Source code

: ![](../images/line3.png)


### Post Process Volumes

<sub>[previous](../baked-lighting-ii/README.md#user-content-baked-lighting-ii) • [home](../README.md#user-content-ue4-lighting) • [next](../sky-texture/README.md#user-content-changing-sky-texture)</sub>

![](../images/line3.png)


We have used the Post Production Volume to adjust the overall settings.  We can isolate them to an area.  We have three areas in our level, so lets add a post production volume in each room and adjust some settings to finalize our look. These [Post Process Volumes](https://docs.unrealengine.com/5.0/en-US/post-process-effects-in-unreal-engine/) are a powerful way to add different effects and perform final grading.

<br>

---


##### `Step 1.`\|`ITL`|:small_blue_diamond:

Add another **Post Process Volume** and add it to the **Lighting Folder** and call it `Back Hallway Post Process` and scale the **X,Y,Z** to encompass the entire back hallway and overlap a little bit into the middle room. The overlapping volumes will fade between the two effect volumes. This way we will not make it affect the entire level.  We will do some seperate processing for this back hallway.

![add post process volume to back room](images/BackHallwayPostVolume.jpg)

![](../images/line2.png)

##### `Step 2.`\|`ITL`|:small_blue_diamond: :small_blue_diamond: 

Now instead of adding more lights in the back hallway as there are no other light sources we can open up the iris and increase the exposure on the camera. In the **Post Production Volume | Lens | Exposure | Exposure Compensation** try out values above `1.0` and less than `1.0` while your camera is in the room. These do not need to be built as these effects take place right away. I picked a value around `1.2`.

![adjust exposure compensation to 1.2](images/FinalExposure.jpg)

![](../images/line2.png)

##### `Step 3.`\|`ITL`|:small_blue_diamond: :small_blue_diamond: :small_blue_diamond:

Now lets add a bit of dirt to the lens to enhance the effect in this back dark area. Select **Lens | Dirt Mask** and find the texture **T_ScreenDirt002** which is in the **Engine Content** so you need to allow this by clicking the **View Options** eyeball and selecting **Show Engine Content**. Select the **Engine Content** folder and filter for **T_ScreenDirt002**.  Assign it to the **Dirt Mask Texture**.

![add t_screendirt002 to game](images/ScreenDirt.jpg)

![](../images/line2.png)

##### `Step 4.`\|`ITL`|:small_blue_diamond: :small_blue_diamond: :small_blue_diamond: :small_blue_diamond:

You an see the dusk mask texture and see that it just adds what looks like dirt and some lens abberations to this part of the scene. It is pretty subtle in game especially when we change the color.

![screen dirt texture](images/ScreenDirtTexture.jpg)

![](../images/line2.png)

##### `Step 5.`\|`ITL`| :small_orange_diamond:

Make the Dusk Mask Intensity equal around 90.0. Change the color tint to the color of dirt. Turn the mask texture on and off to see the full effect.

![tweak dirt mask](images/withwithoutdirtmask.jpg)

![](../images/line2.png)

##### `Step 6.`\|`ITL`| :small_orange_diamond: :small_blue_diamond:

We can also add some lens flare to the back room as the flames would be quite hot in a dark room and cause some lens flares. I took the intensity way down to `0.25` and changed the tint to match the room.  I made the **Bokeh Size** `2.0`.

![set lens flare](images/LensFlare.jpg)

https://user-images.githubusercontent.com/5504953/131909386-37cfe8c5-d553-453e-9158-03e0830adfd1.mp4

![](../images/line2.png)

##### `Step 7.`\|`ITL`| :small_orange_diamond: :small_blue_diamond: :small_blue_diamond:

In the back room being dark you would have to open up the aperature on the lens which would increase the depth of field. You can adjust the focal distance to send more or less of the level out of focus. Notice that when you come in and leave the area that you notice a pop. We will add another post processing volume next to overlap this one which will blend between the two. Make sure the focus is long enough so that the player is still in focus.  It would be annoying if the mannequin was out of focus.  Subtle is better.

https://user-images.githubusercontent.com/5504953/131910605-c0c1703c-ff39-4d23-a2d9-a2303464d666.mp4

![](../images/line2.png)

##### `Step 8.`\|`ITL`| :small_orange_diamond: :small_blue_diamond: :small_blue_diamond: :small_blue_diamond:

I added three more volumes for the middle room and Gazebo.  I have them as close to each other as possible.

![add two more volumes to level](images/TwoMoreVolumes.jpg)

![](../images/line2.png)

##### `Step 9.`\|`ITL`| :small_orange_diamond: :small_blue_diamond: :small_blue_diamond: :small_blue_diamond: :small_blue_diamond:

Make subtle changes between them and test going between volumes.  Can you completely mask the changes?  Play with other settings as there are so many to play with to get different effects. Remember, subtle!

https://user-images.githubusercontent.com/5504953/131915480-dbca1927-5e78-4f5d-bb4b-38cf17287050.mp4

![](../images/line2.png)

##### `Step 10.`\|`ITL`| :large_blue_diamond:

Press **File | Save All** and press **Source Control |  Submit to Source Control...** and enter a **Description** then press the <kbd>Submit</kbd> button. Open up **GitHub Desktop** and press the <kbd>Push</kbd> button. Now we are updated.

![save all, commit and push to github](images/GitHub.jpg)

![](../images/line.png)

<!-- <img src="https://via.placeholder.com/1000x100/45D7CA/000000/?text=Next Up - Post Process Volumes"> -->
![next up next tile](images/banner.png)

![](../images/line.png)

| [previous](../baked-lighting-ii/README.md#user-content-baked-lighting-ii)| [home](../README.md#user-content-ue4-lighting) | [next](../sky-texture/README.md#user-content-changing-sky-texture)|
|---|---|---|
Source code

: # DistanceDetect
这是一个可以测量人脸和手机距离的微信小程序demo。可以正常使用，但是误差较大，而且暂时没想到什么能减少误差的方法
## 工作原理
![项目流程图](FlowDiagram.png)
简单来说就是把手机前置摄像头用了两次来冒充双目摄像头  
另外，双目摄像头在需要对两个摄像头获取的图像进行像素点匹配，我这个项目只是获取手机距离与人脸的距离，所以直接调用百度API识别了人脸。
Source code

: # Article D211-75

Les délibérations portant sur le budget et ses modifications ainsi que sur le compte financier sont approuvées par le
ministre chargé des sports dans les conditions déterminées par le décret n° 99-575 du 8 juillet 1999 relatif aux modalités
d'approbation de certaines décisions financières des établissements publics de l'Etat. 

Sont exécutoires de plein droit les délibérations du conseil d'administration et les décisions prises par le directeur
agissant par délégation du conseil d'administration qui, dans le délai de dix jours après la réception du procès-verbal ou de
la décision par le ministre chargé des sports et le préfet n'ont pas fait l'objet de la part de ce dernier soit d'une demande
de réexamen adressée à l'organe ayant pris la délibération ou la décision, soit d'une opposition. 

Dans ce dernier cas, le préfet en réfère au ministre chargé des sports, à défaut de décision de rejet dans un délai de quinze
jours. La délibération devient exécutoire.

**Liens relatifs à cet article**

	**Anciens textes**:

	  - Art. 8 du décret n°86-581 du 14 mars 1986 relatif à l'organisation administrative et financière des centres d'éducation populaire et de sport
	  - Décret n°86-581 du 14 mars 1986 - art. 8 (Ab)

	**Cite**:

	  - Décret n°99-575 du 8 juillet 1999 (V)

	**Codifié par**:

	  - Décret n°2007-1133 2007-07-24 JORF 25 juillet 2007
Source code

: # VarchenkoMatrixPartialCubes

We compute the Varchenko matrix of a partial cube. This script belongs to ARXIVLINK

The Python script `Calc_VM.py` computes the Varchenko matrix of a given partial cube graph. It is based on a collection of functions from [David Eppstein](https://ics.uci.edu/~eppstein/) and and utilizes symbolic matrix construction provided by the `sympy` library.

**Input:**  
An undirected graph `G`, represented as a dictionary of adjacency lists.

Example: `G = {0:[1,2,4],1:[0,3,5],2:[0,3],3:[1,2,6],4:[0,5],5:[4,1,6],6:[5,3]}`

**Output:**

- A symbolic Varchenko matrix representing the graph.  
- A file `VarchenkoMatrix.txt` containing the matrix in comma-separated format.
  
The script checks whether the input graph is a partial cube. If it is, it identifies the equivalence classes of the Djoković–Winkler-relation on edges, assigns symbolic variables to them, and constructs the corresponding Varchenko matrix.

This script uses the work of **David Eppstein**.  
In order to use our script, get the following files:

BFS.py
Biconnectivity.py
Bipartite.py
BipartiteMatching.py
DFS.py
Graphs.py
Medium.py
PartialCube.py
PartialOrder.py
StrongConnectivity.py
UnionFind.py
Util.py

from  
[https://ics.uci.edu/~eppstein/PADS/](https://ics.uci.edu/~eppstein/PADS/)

• **ACTIVITY**:
Using the entries above, work out how many lines contain the string "dernier". Respond with that number alone.

• **RESULT OF THE EXERCISE**:
2